On May 23, 2021, the People's Defense Force, the armed forces of the National Unity Government, clashed with Tatmadaw forces in Muse, killing 13 security guards.

During Operation 1027, the Three Brotherhood Alliance began clashing with the Tatmadaw over control of Muse. The main resistance from the Tatmadaw is located at its 105th tactical command base, located on a hill east of Muse in Mong-Yu. However, the city proper remains under full Tadmadaw control.

==Transport==
Muse is today connected to Mandalay via Lashio by the National Highway 3 450 km Asian Highway route 14 (AH14), The old Burma Road links the new road to Bhamo in Kachin State which links to the Ledo Road. Mandalay-Lashio-Muse Road included part of the Burma Road and was rebuilt and upgraded for heavy traffic in 1998 on a Build-Operate-Transfer basis (BOT) by the Asia World Company headed by the son of the former opium warlord Lo Hsing Han. It has cut the journey time from 2 days, even a week in the rainy season, to just 12–16 hours. Muse is also connected to central Burma via the Mandalay–Lashio Railway.

==Economy==
Muse is home to one of 5 official border trade posts with China, and opened on 21 January 1998. In 2022, the trade volume at the border post stood at . Cross-border trade was banned by Ne Win after the military came to power in Burma in 1962 but the ban was lifted following negotiations in 1988. Bilateral trade has risen steadily since, increasing by 60% in the fiscal year ending 31 March 2008, and constitutes 24% of Burma's trade ranking China as a major trading partner second only to Thailand.
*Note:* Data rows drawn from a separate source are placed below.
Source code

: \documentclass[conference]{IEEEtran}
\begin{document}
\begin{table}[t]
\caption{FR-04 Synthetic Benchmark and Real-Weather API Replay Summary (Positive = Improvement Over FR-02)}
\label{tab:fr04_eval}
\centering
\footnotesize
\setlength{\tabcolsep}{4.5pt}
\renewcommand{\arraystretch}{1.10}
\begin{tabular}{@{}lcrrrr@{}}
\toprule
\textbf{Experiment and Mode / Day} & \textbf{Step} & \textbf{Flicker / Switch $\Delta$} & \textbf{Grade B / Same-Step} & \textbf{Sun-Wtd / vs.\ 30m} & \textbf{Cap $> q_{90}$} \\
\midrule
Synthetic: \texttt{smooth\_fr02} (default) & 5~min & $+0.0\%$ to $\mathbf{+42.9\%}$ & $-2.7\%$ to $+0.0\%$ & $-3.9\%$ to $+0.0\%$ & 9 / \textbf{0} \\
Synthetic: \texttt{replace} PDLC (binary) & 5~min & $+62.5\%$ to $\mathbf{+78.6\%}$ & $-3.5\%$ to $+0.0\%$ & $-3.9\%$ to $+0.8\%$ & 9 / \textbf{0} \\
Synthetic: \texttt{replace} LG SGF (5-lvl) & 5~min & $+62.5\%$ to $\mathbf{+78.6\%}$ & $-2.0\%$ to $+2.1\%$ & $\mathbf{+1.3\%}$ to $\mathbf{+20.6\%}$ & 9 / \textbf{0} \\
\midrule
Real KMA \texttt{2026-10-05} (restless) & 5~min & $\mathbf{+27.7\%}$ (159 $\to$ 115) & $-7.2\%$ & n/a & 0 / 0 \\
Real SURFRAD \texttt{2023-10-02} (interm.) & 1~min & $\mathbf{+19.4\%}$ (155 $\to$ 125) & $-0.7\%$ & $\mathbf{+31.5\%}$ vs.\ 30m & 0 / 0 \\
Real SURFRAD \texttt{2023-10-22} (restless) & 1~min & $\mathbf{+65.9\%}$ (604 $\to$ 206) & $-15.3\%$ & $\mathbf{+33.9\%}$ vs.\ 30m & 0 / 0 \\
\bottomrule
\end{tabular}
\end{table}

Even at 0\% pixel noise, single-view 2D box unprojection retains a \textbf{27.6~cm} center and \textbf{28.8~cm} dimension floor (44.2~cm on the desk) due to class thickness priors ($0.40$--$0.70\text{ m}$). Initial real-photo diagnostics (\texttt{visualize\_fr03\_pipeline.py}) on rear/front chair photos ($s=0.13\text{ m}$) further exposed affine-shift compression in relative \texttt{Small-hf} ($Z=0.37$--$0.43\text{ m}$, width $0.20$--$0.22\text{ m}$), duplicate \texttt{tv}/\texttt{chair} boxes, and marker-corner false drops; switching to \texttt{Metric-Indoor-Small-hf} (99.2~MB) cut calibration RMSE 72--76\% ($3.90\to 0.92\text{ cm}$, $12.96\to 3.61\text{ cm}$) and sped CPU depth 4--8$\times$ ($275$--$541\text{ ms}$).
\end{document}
Burma exports mainly raw materials such as agricultural produce, fish, timber, gems and minerals, and imports consumer goods, electronics, machinery and processed food. Muse's '105th mile Trade Zone', a border zone of 150 hectares, opened in April 2006, the first and largest border trade camp of its kind in Burma, handling as much as 70% of cross border trade with China. A trade fair has been held annually every December since 2001 alternating between the two border towns each year with India, Bangladesh and Thailand as well as China taking part.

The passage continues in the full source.